Increase in per-pupil funding leads to reduction in likelihood of grade repetition and school penalties- lessens risk of criminal involvement


Johnson, University of California, Berkeley professor of public policy, 15 (Rucker C., "Follow the Money: School Spending from Title I to Adult Earnings", The Russell Sage Foundation Journal of the Social Sciences, 12-17-15, www.rsfjournal.org/doi/full/10.7758/RSF.2015.1.3.03, 7-5-17, GDI-EC)
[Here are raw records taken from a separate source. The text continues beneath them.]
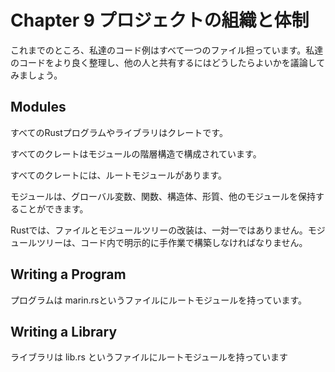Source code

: # Chapter 9 プロジェクトの組織と体制

これまでのところ、私達のコード例はすべて一つのファイル担っています。私達のコードをより良く整理し、他の人と共有するにはどうしたらよいかを議論してみましょう。

## Modules
すべてのRustプログラムやライブラリはクレートです。

すべてのクレートはモジュールの階層構造で構成されています。

すべてのクレートには、ルートモジュールがあります。

モジュールは、グローバル変数、関数、構造体、形質、他のモジュールを保持することができます。

Rustでは、ファイルとモジュールツリーの改装は、一対一ではありません。モジュールツリーは、コード内で明示的に手作業で構築しなければなりません。

## Writing a Program

プログラムは marin.rsというファイルにルートモジュールを持っています。

## Writing a Library

ライブラリは lib.rs というファイルにルートモジュールを持っています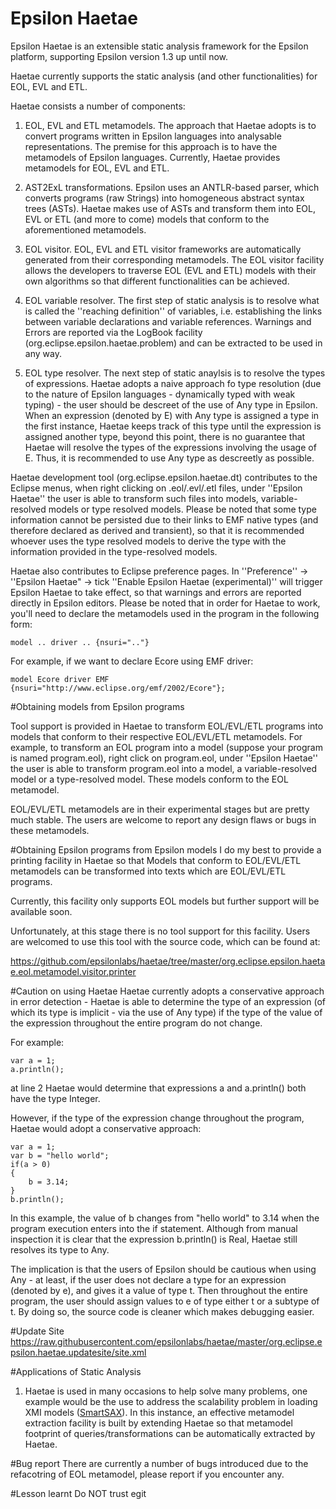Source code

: # Epsilon Haetae

Epsilon Haetae is an extensible static analysis framework for the Epsilon platform, supporting Epsilon version 1.3 up until now.

Haetae currently supports the static analysis (and other functionalities) for EOL, EVL and ETL.

Haetae consists a number of components:

1. EOL, EVL and ETL metamodels. The approach that Haetae adopts is to convert programs written in Epsilon languages into analysable representations. The premise for this approach is to have the metamodels of Epsilon languages. Currently, Haetae provides metamodels for EOL, EVL and ETL.

2. AST2ExL transformations. Epsilon uses an ANTLR-based parser, which converts programs (raw Strings) into homogeneous abstract syntax trees (ASTs). Haetae makes use of ASTs and transform them into EOL, EVL or ETL (and more to come) models that conform to the aforementioned metamodels.

3. EOL visitor. EOL, EVL and ETL visitor frameworks are automatically generated from their corresponding metamodels. The EOL visitor facility allows the developers to traverse EOL (EVL and ETL) models with their own algorithms so that different functionalities can be achieved. 

4. EOL variable resolver. The first step of static analysis is to resolve what is called the ''reaching definition'' of variables, i.e. establishing the links between variable declarations and variable references. Warnings and Errors are reported via the LogBook facility (org.eclipse.epsilon.haetae.problem) and can be extracted to be used in any way.

5. EOL type resolver. The next step of static anaylsis is to resolve the types of expressions. Haetae adopts a naive approach fo type resolution  (due to the nature of Epsilon languages - dynamically typed with weak typing) - the user should be descreet of the use of Any type in Epsilon. When an expression (denoted by E) with Any type is assigned a type in the first instance, Haetae keeps track of this type until the expression is assigned another type, beyond this point, there is no guarantee that Haetae will resolve the types of the expressions involving the usage of E. Thus, it is recommended to use Any type as descreetly as possible.

Haetae development tool (org.eclipse.epsilon.haetae.dt) contributes to the Eclipse menus, when right clicking on .eol/.evl/.etl files, under ''Epsilon Haetae'' the user is able to transform such files into models, variable-resolved models or type resolved models. Please be noted that some type information cannot be persisted due to their links to EMF native types (and therefore declared as derived and transient), so that it is recommended whoever uses the type resolved models to derive the type with the information provided in the type-resolved models.

Haetae also contributes to Eclipse preference pages. In ''Preference'' -> ''Epsilon Haetae" -> tick ''Enable Epsilon Haetae (experimental)'' will trigger Epsilon Haetae to take effect, so that warnings and errors are reported directly in Epsilon editors. Please be noted that in order for Haetae to work, you'll need to declare the metamodels used in the program in the following form:

    model .. driver .. {nsuri=".."}
For example, if we want to declare Ecore using EMF driver:

    model Ecore driver EMF {nsuri="http://www.eclipse.org/emf/2002/Ecore"};

#Obtaining models from Epsilon programs

Tool support is provided in Haetae to transform EOL/EVL/ETL programs into models that conform to their respective EOL/EVL/ETL metamodels. 
For example, to transform an EOL program into a model (suppose your program is named program.eol), right click on program.eol, under ''Epsilon Haetae'' the user is able to transform program.eol into a model, a variable-resolved model or a type-resolved model. These models conform to the EOL metamodel.

EOL/EVL/ETL metamodels are in their experimental stages but are pretty much stable. The users are welcome to report any design flaws or bugs in these metamodels.

#Obtaining Epsilon programs from Epsilon models
I do my best to provide a printing facility in Haetae so that Models that conform to EOL/EVL/ETL metamodels can be transformed into texts which are EOL/EVL/ETL programs. 

Currently, this facility only supports EOL models but further support will be available soon.

Unfortunately, at this stage there is no tool support for this facility. Users are welcomed to use this tool with the source code, which can be found at:

https://github.com/epsilonlabs/haetae/tree/master/org.eclipse.epsilon.haetae.eol.metamodel.visitor.printer

#Caution on using Haetae
Haetae currently adopts a conservative approach in error detection - Haetae is able to determine the type of an expression (of which its type is implicit - via the use of Any type) if the type of the value of the expression throughout the entire program do not change. 

For example:

    var a = 1;
    a.println();

at line 2 Haetae would determine that expressions a and a.println() both have the type Integer.

However, if the type of the expression change throughout the program, Haetae would adopt a conservative approach:

    var a = 1;
    var b = "hello world";
    if(a > 0)
    {
        b = 3.14;
    }
    b.println();

In this example, the value of b changes from "hello world" to 3.14 when the program execution enters into the if statement. Although from manual inspection it is clear that the expression b.println() is Real, Haetae still resolves its type to Any. 

The implication is that the users of Epsilon should be cautious when using Any - at least, if the user does not declare a type for an expression (denoted by e), and gives it a value of type t. Then throughout the entire program, the user should assign values to e of type either t or a subtype of t. By doing so, the source code is cleaner which makes debugging easier.

#Update Site
https://raw.githubusercontent.com/epsilonlabs/haetae/master/org.eclipse.epsilon.haetae.updatesite/site.xml

#Applications of Static Analysis

1. Haetae is used in many occasions to help solve many problems, one example would be the use to address the scalability problem in loading XMI models ([SmartSAX](https://github.com/wrwei/SmartSAX)). In this instance, an effective metamodel extraction facility is built by extending Haetae so that metamodel footprint of queries/transformations can be automatically extracted by Haetae. 

#Bug report
There are currently a number of bugs introduced due to the refacotring of EOL metamodel, please report if you encounter any.

#Lesson learnt
Do NOT trust egit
To examine intermediate educational outcomes leading up to high school graduation, looking beyond overall years of education reveals a similar pattern of significant results for the likelihood of grade repetition and other school-related outcomes. Among poor children, 20 percent repeated a grade at some point, and 28 percent were suspended or expelled from school. Among nonpoor children, 11 percent were held back and 17 percent were suspended or expelled. The results presented in table 4 indicate that a $100 increase in per-pupil Title I funding leads to a 2 percentage point reduction in the likelihood of grade repetition (column 1, marginally significant), a 2 percentage point increase in the likelihood of placement in an advanced or gifted class (column 2), and roughly a 2 percentage-point reduction in the likelihood of ever being suspended or expelled from school (column 3, marginally significant). These results are particularly noteworthy because, as mentioned, grade repetition and suspension or expulsion from school are often early antecedents to high school dropout and behavior problems. They are also key risk factors for subsequent criminal involvement among individuals raised in high-poverty, high-crime neighborhoods. The final column of table 4 shows that a $100 increase in per-pupil Title I funding is significantly associated with a 0.44 percentage-point reduction in the likelihood of ever being incarcerated by age thirty-five, which corresponds with about a 10 percent reduction in the risk, on average, for poor children. Recall that a $100 increase in per-pupil Title I funding corresponds with about an $800 increase in Title I funding per poor child for the average district.